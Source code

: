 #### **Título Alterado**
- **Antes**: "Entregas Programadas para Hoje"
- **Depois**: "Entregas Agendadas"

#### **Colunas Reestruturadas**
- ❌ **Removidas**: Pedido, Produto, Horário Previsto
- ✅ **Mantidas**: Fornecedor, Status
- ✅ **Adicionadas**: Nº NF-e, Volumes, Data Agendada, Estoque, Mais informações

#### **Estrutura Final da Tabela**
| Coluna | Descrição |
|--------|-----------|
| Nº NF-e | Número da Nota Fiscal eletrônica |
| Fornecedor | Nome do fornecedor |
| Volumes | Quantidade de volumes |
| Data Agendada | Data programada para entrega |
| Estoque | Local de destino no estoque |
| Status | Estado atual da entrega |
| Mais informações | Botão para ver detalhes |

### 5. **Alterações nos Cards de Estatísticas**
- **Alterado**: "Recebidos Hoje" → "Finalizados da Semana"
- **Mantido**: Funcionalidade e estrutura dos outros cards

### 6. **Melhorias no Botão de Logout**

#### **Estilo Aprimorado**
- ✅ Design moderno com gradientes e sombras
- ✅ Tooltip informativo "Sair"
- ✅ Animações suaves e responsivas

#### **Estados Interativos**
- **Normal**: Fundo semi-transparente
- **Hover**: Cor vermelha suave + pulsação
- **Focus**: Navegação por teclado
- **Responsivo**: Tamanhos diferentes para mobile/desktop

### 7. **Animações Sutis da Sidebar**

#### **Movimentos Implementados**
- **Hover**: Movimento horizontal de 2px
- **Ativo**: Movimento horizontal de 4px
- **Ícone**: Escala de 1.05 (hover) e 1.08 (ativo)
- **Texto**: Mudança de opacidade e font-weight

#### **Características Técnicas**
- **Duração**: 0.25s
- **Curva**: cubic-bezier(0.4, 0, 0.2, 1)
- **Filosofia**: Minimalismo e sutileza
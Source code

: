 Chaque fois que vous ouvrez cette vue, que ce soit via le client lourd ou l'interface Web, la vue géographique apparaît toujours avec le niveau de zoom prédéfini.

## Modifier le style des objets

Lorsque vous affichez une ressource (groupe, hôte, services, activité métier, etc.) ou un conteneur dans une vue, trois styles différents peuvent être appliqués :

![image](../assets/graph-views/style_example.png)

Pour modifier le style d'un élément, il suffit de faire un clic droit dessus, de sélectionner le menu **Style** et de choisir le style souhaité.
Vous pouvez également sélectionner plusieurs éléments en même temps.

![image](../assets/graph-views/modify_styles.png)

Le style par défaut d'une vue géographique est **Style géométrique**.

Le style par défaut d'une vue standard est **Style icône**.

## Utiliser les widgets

TASK GOAL ::
Retype the portion of the data above that starts on the line with "- ✅ Animações suaves e responsivas" and finishes on the line with "- **Ativo**: Movimento horizontal de 4px", including both of those lines.

RESULT FOR THIS EXERCISE ::
- ✅ Animações suaves e responsivas

#### **Estados Interativos**
- **Normal**: Fundo semi-transparente
- **Hover**: Cor vermelha suave + pulsação
- **Focus**: Navegação por teclado
- **Responsivo**: Tamanhos diferentes para mobile/desktop

### 7. **Animações Sutis da Sidebar**

#### **Movimentos Implementados**
- **Hover**: Movimento horizontal de 2px
- **Ativo**: Movimento horizontal de 4px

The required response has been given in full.